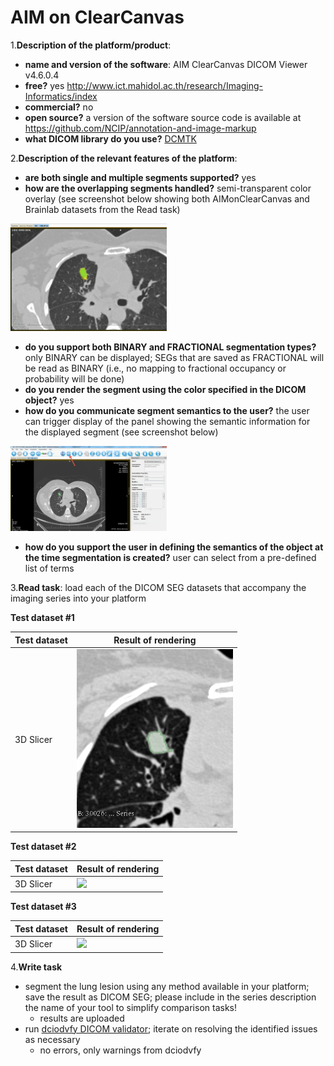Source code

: # AIM on ClearCanvas

1.**Description of the platform/product**:
 * **name and version of the software**: AIM ClearCanvas DICOM Viewer v4.6.0.4
 * **free?** yes http://www.ict.mahidol.ac.th/research/Imaging-Informatics/index
 * **commercial?** no
 * **open source?** a version of the software source code is available at https://github.com/NCIP/annotation-and-image-markup
 * **what DICOM library do you use?** [DCMTK](http://dcmtk.org)

2.**Description of the relevant features of the platform**: 
 * **are both single and multiple segments supported?** yes 
 * **how are the overlapping segments handled?** semi-transparent color overlay (see screenshot below showing both AIMonClearCanvas and Brainlab datasets from the Read task)

<img src="clearcanvas/seg-overlap.png" width=250>

 * **do you support both BINARY and FRACTIONAL segmentation types?** only BINARY can be displayed; SEGs that are saved as FRACTIONAL will be read as BINARY (i.e., no mapping to fractional occupancy or probability will be done)
 * **do you render the segment using the color specified in the DICOM object?** yes
 * **how do you communicate segment semantics to the user?** the user can trigger display of the panel showing the semantic information for the displayed segment (see screenshot below)

<img src="clearcanvas/semantics-ui.png" width=250>

 * **how do you support the user in defining the semantics of the object at the time segmentation is created?** user can select from a pre-defined list of terms

3.**Read task**: load each of the DICOM SEG datasets that accompany the imaging series into your platform

**Test dataset #1**

| Test dataset | Result of rendering |
| -- | -- |
| 3D Slicer | <img src="./slicer/slicer-read-lidc.png" width=250> |


**Test dataset #2**

| Test dataset | Result of rendering |
| -- | -- |
| 3D Slicer | <img src="./slicer/slicer-read-hnc24.png" width=250> |

**Test dataset #3**

| Test dataset | Result of rendering |
| -- | -- |
| 3D Slicer | <img src="./slicer/slicer-read-hnc139.png" width=250> |



4.**Write task**
 * segment the lung lesion using any method available in your platform; save the result as DICOM SEG; please include in the series description the name of your tool to simplify comparison tasks!
   * results are uploaded
 * run [dciodvfy DICOM validator](http://www.dclunie.com/dicom3tools/dciodvfy.html); iterate on resolving the identified issues as necessary
   * no errors, only warnings from dciodvfy

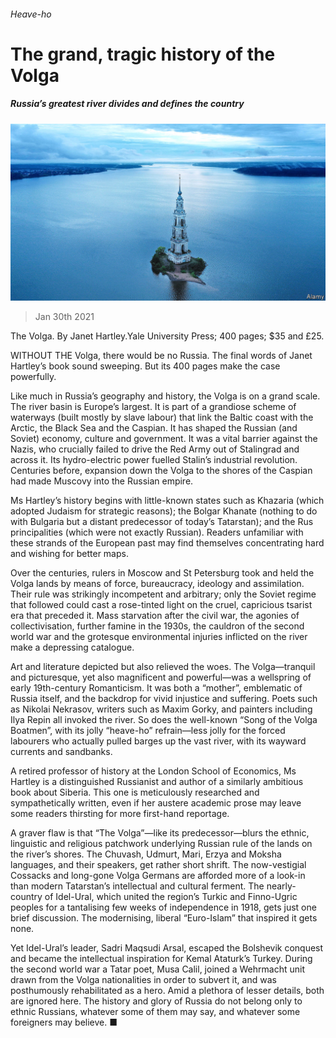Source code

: ###### Heave-ho

# The grand, tragic history of the Volga 

##### Russia’s greatest river divides and defines the country 

![image](images/20210130_BKP002_0.jpg) 

> Jan 30th 2021 


The Volga. By Janet Hartley.Yale University Press; 400 pages; $35 and £25.


WITHOUT THE Volga, there would be no Russia. The final words of Janet Hartley’s book sound sweeping. But its 400 pages make the case powerfully.


Like much in Russia’s geography and history, the Volga is on a grand scale. The river basin is Europe’s largest. It is part of a grandiose scheme of waterways (built mostly by slave labour) that link the Baltic coast with the Arctic, the Black Sea and the Caspian. It has shaped the Russian (and Soviet) economy, culture and government. It was a vital barrier against the Nazis, who crucially failed to drive the Red Army out of Stalingrad and across it. Its hydro-electric power fuelled Stalin’s industrial revolution. Centuries before, expansion down the Volga to the shores of the Caspian had made Muscovy into the Russian empire.


Ms Hartley’s history begins with little-known states such as Khazaria (which adopted Judaism for strategic reasons); the Bolgar Khanate (nothing to do with Bulgaria but a distant predecessor of today’s Tatarstan); and the Rus principalities (which were not exactly Russian). Readers unfamiliar with these strands of the European past may find themselves concentrating hard and wishing for better maps.


Over the centuries, rulers in Moscow and St Petersburg took and held the Volga lands by means of force, bureaucracy, ideology and assimilation. Their rule was strikingly incompetent and arbitrary; only the Soviet regime that followed could cast a rose-tinted light on the cruel, capricious tsarist era that preceded it. Mass starvation after the civil war, the agonies of collectivisation, further famine in the 1930s, the cauldron of the second world war and the grotesque environmental injuries inflicted on the river make a depressing catalogue.


Art and literature depicted but also relieved the woes. The Volga—tranquil and picturesque, yet also magnificent and powerful—was a wellspring of early 19th-century Romanticism. It was both a “mother”, emblematic of Russia itself, and the backdrop for vivid injustice and suffering. Poets such as Nikolai Nekrasov, writers such as Maxim Gorky, and painters including Ilya Repin all invoked the river. So does the well-known “Song of the Volga Boatmen”, with its jolly “heave-ho” refrain—less jolly for the forced labourers who actually pulled barges up the vast river, with its wayward currents and sandbanks.


A retired professor of history at the London School of Economics, Ms Hartley is a distinguished Russianist and author of a similarly ambitious book about Siberia. This one is meticulously researched and sympathetically written, even if her austere academic prose may leave some readers thirsting for more first-hand reportage.


A graver flaw is that “The Volga”—like its predecessor—blurs the ethnic, linguistic and religious patchwork underlying Russian rule of the lands on the river’s shores. The Chuvash, Udmurt, Mari, Erzya and Moksha languages, and their speakers, get rather short shrift. The now-vestigial Cossacks and long-gone Volga Germans are afforded more of a look-in than modern Tatarstan’s intellectual and cultural ferment. The nearly-country of Idel-Ural, which united the region’s Turkic and Finno-Ugric peoples for a tantalising few weeks of independence in 1918, gets just one brief discussion. The modernising, liberal “Euro-Islam” that inspired it gets none.


Yet Idel-Ural’s leader, Sadri Maqsudi Arsal, escaped the Bolshevik conquest and became the intellectual inspiration for Kemal Ataturk’s Turkey. During the second world war a Tatar poet, Musa Calil, joined a Wehrmacht unit drawn from the Volga nationalities in order to subvert it, and was posthumously rehabilitated as a hero. Amid a plethora of lesser details, both are ignored here. The history and glory of Russia do not belong only to ethnic Russians, whatever some of them may say, and whatever some foreigners may believe. ■

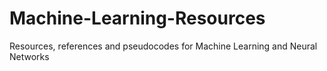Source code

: # Machine-Learning-Resources
Resources, references and pseudocodes for Machine Learning and Neural Networks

*What is expected*: Leaving the images behind, set down every entry word for word.

*Answer to the problem*:
Source code

: # AIM on ClearCanvas

1.**Description of the platform/product**:
 * **name and version of the software**: AIM ClearCanvas DICOM Viewer v4.6.0.4
 * **free?** yes http://www.ict.mahidol.ac.th/research/Imaging-Informatics/index
 * **commercial?** no
 * **open source?** a version of the software source code is available at https://github.com/NCIP/annotation-and-image-markup
 * **what DICOM library do you use?** [DCMTK](http://dcmtk.org)

2.**Description of the relevant features of the platform**: 
 * **are both single and multiple segments supported?** yes 
 * **how are the overlapping segments handled?** semi-transparent color overlay (see screenshot below showing both AIMonClearCanvas and Brainlab datasets from the Read task)

<img src="clearcanvas/seg-overlap.png" width=250>

 * **do you support both BINARY and FRACTIONAL segmentation types?** only BINARY can be displayed; SEGs that are saved as FRACTIONAL will be read as BINARY (i.e., no mapping to fractional occupancy or probability will be done)
 * **do you render the segment using the color specified in the DICOM object?** yes
 * **how do you communicate segment semantics to the user?** the user can trigger display of the panel showing the semantic information for the displayed segment (see screenshot below)

<img src="clearcanvas/semantics-ui.png" width=250>

 * **how do you support the user in defining the semantics of the object at the time segmentation is created?** user can select from a pre-defined list of terms

3.**Read task**: load each of the DICOM SEG datasets that accompany the imaging series into your platform

**Test dataset #1**

| Test dataset | Result of rendering |
| -- | -- |
| 3D Slicer | <img src="./slicer/slicer-read-lidc.png" width=250> |


**Test dataset #2**

| Test dataset | Result of rendering |
| -- | -- |
| 3D Slicer | <img src="./slicer/slicer-read-hnc24.png" width=250> |

**Test dataset #3**

| Test dataset | Result of rendering |
| -- | -- |
| 3D Slicer | <img src="./slicer/slicer-read-hnc139.png" width=250> |



4.**Write task**
 * segment the lung lesion using any method available in your platform; save the result as DICOM SEG; please include in the series description the name of your tool to simplify comparison tasks!
   * results are uploaded
 * run [dciodvfy DICOM validator](http://www.dclunie.com/dicom3tools/dciodvfy.html); iterate on resolving the identified issues as necessary
   * no errors, only warnings from dciodvfy

Source code

: ###### Heave-ho

# The grand, tragic history of the Volga 

##### Russia’s greatest river divides and defines the country 

![image](images/20210130_BKP002_0.jpg) 

> Jan 30th 2021 


The Volga. By Janet Hartley.Yale University Press; 400 pages; $35 and £25.


WITHOUT THE Volga, there would be no Russia. The final words of Janet Hartley’s book sound sweeping. But its 400 pages make the case powerfully.


Like much in Russia’s geography and history, the Volga is on a grand scale. The river basin is Europe’s largest. It is part of a grandiose scheme of waterways (built mostly by slave labour) that link the Baltic coast with the Arctic, the Black Sea and the Caspian. It has shaped the Russian (and Soviet) economy, culture and government. It was a vital barrier against the Nazis, who crucially failed to drive the Red Army out of Stalingrad and across it. Its hydro-electric power fuelled Stalin’s industrial revolution. Centuries before, expansion down the Volga to the shores of the Caspian had made Muscovy into the Russian empire.


Ms Hartley’s history begins with little-known states such as Khazaria (which adopted Judaism for strategic reasons); the Bolgar Khanate (nothing to do with Bulgaria but a distant predecessor of today’s Tatarstan); and the Rus principalities (which were not exactly Russian). Readers unfamiliar with these strands of the European past may find themselves concentrating hard and wishing for better maps.


Over the centuries, rulers in Moscow and St Petersburg took and held the Volga lands by means of force, bureaucracy, ideology and assimilation. Their rule was strikingly incompetent and arbitrary; only the Soviet regime that followed could cast a rose-tinted light on the cruel, capricious tsarist era that preceded it. Mass starvation after the civil war, the agonies of collectivisation, further famine in the 1930s, the cauldron of the second world war and the grotesque environmental injuries inflicted on the river make a depressing catalogue.


Art and literature depicted but also relieved the woes. The Volga—tranquil and picturesque, yet also magnificent and powerful—was a wellspring of early 19th-century Romanticism. It was both a “mother”, emblematic of Russia itself, and the backdrop for vivid injustice and suffering. Poets such as Nikolai Nekrasov, writers such as Maxim Gorky, and painters including Ilya Repin all invoked the river. So does the well-known “Song of the Volga Boatmen”, with its jolly “heave-ho” refrain—less jolly for the forced labourers who actually pulled barges up the vast river, with its wayward currents and sandbanks.


A retired professor of history at the London School of Economics, Ms Hartley is a distinguished Russianist and author of a similarly ambitious book about Siberia. This one is meticulously researched and sympathetically written, even if her austere academic prose may leave some readers thirsting for more first-hand reportage.


A graver flaw is that “The Volga”—like its predecessor—blurs the ethnic, linguistic and religious patchwork underlying Russian rule of the lands on the river’s shores. The Chuvash, Udmurt, Mari, Erzya and Moksha languages, and their speakers, get rather short shrift. The now-vestigial Cossacks and long-gone Volga Germans are afforded more of a look-in than modern Tatarstan’s intellectual and cultural ferment. The nearly-country of Idel-Ural, which united the region’s Turkic and Finno-Ugric peoples for a tantalising few weeks of independence in 1918, gets just one brief discussion. The modernising, liberal “Euro-Islam” that inspired it gets none.


Yet Idel-Ural’s leader, Sadri Maqsudi Arsal, escaped the Bolshevik conquest and became the intellectual inspiration for Kemal Ataturk’s Turkey. During the second world war a Tatar poet, Musa Calil, joined a Wehrmacht unit drawn from the Volga nationalities in order to subvert it, and was posthumously rehabilitated as a hero. Amid a plethora of lesser details, both are ignored here. The history and glory of Russia do not belong only to ethnic Russians, whatever some of them may say, and whatever some foreigners may believe. ■

Source code

: # Machine-Learning-Resources
Resources, references and pseudocodes for Machine Learning and Neural Networks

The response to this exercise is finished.